Tue Oct 10 16:20:29 UTC 2023

Hi,

On one of our clusters the "Epilog" setup in slurm.conf, (Epilog=/etc/slurm/slurm.epilog.local) call's the following to run the tmpwatch utility with a tiny access time on /tmp. I think tmpwatch can be run on specified paths and not just /tmp.

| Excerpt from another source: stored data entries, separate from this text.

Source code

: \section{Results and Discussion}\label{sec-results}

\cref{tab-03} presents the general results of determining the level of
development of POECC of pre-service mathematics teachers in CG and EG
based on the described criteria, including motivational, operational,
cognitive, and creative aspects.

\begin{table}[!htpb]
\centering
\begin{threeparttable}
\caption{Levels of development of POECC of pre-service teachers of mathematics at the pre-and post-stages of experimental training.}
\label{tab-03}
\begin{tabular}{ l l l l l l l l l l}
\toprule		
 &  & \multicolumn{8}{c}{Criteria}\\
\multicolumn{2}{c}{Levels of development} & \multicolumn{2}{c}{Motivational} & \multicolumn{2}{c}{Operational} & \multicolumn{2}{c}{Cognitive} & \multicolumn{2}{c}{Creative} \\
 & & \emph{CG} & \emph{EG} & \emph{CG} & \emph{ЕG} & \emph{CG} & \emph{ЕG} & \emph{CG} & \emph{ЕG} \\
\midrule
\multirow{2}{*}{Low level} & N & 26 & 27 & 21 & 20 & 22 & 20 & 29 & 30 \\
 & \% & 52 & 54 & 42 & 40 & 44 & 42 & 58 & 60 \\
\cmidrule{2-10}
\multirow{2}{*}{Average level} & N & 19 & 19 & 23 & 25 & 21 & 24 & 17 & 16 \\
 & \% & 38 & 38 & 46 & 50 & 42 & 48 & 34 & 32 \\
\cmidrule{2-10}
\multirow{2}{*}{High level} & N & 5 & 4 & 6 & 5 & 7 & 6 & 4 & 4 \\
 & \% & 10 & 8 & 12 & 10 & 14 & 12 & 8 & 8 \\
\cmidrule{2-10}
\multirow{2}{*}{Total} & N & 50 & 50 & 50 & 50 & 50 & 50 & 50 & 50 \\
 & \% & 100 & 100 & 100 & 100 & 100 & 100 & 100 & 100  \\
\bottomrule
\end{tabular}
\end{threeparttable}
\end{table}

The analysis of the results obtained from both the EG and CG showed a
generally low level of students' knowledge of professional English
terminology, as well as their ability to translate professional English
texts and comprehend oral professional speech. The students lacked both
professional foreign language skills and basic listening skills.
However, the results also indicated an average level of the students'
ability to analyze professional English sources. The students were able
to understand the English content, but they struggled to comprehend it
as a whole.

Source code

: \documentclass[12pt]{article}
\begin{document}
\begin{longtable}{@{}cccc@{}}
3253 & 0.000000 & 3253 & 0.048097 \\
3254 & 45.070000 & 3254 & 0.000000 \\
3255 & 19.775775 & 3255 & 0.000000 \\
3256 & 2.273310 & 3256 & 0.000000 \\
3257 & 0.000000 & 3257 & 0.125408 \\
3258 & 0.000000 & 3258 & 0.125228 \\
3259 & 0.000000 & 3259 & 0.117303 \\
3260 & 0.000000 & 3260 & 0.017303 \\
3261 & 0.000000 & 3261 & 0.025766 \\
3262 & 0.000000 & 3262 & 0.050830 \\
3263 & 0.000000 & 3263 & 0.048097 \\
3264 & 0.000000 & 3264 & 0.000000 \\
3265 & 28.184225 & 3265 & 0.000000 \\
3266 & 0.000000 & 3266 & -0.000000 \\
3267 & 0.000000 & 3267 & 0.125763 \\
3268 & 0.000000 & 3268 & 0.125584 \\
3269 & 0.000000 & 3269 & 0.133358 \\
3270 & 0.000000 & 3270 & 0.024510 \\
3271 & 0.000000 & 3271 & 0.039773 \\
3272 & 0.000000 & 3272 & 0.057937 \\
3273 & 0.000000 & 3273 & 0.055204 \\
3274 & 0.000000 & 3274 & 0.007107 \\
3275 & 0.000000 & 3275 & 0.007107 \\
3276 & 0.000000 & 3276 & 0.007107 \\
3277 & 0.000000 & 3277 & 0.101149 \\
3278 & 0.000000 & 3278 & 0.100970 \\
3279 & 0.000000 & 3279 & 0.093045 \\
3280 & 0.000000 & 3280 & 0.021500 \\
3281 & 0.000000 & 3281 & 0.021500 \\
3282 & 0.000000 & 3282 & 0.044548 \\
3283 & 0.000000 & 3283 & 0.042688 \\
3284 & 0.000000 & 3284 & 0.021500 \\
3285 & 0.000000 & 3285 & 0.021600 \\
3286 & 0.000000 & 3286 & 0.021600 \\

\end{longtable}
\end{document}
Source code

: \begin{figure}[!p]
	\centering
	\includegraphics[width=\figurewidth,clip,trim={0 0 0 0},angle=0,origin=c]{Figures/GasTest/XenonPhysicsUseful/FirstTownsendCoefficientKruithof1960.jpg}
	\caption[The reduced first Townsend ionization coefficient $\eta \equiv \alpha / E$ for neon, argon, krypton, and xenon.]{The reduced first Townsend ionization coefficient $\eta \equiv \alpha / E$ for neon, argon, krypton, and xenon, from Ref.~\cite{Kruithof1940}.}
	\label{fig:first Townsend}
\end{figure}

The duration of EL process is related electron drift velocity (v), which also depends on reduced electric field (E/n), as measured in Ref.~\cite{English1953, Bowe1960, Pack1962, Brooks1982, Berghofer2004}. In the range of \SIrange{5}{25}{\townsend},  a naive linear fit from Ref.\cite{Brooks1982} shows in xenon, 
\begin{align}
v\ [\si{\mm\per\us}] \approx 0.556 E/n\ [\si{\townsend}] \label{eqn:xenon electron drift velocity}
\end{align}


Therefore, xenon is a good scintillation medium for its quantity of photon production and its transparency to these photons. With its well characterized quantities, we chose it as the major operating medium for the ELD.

#####################################
# First, clean out /tmp, ruthlessly #
#####################################
# 2022-04-20, smcgrat at tcd.ie, RT#25239, RT#25262
# this will delete anything in /tmp older than a minute

outfile=/tmp/epilog.$CLUSTER.$(date +%Y%m%d%H%M%S).txt
{
echo "------------------------------------------------------------------"
echo -n "* /tmp maintenance - "
date
echo -n "* Current usage"
echo ""
df -h /tmp

echo -n "* Running tmpwatch to delete anything in /tmp older than a minute"
/usr/sbin/tmpwatch --atime 1m /tmp
echo ""

echo -n "* /tmp usage now"
echo ""
df -h /tmp

echo ""
} >> "${outfile}"

The last thing our epilog setup does is run the standard /etc/slurm/slurm.epilog.clean.dist. Looking at that it uses the SLURM_UID and SLURM_JOB_ID variables. I would guess that it also has access to the other variables in the context.

Best

Sean

---
Sean McGrath
Senior Systems Administrator, IT Services

________________________________
From: slurm-users <slurm-users-bounces at lists.schedmd.com> on behalf of Jason Simms <jsimms1 at swarthmore.edu>
Sent: Tuesday 10 October 2023 16:59
To: Slurm User Community List <slurm-users at lists.schedmd.com>
Subject: [slurm-users] Clean Up Scratch After Failed Job

Hello all,

Our template scripts for Slurm include a workflow to copy files to a scratch space prior to running a job, and then copying any output files, etc. back to the original submit directory on job completion, and then finally cleaning up (deleting) the scratch space before exiting. This works great until a job fails or is requeued, in which case the scratch space isn't cleaned up.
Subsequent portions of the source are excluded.